In this study, there were no significant prognostic differences in sex, race, and type of histology. Among them, Race and Sex issues had many confounding factors in the real world (31,32), and a more rational design was needed for further research in the follow-up. Regarding histology-related data, SEER database provided only abbreviated data and could not reflect the relationship with prognosis. It is hoped that more histology-related data will be made available to facilitate prognostic studies of lymphoma.

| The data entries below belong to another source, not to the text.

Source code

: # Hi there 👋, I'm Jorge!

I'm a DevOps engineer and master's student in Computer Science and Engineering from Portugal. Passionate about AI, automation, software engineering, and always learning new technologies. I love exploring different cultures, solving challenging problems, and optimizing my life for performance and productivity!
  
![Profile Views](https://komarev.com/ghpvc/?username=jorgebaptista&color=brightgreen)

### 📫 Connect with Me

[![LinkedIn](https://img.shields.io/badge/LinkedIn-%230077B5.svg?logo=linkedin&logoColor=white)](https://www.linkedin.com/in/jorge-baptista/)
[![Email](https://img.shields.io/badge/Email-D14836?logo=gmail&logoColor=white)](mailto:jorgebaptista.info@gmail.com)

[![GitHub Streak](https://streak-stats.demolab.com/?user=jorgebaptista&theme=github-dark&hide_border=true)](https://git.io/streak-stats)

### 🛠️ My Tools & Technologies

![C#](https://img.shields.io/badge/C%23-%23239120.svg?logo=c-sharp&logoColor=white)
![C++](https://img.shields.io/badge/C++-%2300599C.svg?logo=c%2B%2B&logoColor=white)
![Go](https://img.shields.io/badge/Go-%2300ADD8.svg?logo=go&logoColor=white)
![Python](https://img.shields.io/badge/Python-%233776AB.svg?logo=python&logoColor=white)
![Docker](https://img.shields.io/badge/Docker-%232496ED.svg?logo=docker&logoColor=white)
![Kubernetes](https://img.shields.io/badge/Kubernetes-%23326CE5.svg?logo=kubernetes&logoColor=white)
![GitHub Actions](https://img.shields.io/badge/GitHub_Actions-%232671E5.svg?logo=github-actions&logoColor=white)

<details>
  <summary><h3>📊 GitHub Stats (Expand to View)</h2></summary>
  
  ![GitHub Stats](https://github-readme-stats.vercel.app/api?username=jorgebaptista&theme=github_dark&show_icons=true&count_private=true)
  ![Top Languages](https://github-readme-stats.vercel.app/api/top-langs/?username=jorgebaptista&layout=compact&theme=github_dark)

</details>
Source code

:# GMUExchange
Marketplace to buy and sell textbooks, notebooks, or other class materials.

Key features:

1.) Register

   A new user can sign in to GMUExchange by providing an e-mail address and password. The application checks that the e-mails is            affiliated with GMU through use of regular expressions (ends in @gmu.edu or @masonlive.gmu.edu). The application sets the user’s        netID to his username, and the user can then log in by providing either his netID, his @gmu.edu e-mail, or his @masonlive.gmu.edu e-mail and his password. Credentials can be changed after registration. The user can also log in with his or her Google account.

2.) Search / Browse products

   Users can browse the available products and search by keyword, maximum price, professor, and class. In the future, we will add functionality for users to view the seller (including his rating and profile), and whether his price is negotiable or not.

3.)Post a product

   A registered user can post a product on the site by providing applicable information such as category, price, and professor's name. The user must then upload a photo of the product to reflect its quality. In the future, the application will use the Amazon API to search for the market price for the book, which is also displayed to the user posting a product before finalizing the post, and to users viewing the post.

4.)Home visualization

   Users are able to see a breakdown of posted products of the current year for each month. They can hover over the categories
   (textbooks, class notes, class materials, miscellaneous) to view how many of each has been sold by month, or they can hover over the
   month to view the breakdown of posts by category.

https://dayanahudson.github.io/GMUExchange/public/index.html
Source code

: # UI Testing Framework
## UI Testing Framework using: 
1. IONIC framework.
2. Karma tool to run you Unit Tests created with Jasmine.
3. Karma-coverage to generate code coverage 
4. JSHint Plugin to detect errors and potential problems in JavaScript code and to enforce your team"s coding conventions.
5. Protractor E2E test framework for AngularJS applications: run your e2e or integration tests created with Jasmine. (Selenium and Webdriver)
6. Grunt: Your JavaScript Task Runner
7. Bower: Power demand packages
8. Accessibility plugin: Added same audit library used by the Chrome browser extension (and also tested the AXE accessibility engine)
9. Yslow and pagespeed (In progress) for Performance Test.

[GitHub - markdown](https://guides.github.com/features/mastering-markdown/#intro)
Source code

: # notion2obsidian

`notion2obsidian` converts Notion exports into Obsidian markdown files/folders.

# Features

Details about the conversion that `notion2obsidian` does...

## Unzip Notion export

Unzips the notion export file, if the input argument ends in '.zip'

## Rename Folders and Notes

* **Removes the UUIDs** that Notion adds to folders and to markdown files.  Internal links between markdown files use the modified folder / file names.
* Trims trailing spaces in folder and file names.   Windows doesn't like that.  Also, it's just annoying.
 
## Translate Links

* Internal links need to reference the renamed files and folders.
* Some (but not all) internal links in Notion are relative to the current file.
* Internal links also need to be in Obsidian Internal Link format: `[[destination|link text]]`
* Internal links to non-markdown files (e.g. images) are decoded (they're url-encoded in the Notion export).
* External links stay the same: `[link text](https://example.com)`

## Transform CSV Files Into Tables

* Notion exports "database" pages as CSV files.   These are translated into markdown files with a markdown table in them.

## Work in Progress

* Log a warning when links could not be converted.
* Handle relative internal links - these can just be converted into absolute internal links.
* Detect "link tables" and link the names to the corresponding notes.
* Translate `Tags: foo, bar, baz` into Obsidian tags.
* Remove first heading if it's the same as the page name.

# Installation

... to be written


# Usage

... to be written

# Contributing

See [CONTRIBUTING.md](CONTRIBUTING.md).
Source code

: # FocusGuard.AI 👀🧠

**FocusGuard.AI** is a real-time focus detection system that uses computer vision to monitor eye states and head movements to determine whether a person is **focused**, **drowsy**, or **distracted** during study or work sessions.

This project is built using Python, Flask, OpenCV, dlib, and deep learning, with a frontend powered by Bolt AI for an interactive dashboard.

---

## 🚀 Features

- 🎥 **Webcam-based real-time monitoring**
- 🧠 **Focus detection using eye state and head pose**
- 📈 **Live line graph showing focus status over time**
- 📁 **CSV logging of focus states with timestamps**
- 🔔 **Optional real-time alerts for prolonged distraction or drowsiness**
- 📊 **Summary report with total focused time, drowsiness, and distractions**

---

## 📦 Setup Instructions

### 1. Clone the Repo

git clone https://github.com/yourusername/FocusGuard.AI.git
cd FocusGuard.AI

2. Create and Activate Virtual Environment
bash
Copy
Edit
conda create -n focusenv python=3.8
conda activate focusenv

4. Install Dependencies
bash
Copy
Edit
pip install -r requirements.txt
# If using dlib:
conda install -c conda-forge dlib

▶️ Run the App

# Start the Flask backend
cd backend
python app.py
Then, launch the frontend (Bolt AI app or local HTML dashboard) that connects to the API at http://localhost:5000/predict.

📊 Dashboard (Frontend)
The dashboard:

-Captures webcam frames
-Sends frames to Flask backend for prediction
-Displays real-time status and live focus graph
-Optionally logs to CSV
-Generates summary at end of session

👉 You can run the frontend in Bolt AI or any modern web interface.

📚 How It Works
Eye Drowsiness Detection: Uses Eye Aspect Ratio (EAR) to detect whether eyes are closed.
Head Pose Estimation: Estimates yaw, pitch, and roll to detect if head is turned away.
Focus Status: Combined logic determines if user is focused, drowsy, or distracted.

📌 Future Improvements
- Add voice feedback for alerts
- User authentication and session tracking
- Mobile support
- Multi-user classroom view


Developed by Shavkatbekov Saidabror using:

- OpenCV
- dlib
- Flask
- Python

Finally, as we know, this study is the first PIC-DLBCL prognostic study, including marital status and medical insurance. Although this study focuses on PIC-DLBCL, we believe that this finding may be applicable to all prognostic analyses of malignancy with a longer survival time. At the same time, there were some limitations to this study. First, information of treatment was lacking. This made it difficult to determine what proportions of PB‐DLBCL patients actually received rituximab and anthracycline‐containing chemotherapy. However, it was reasonable to assume that most patients received appropriate and regular therapy. Another limitation was that the Lugano staging data and molecular markers for those patients were unavailable in SEER database. Nowadays, Germany has been spearheading a 15-year CAYA (the long-term outcomes of child, adolescent and young adult cancer survivors) program in 2018 (33). It focuses on observing the prognosis of patients with tumors under psychological and social intervention. Although the research data is not yet publicly available, more research will emerge as medicine evolves and survival time increases, and the family, social support and medical resources will become more relevant to disease prognosis.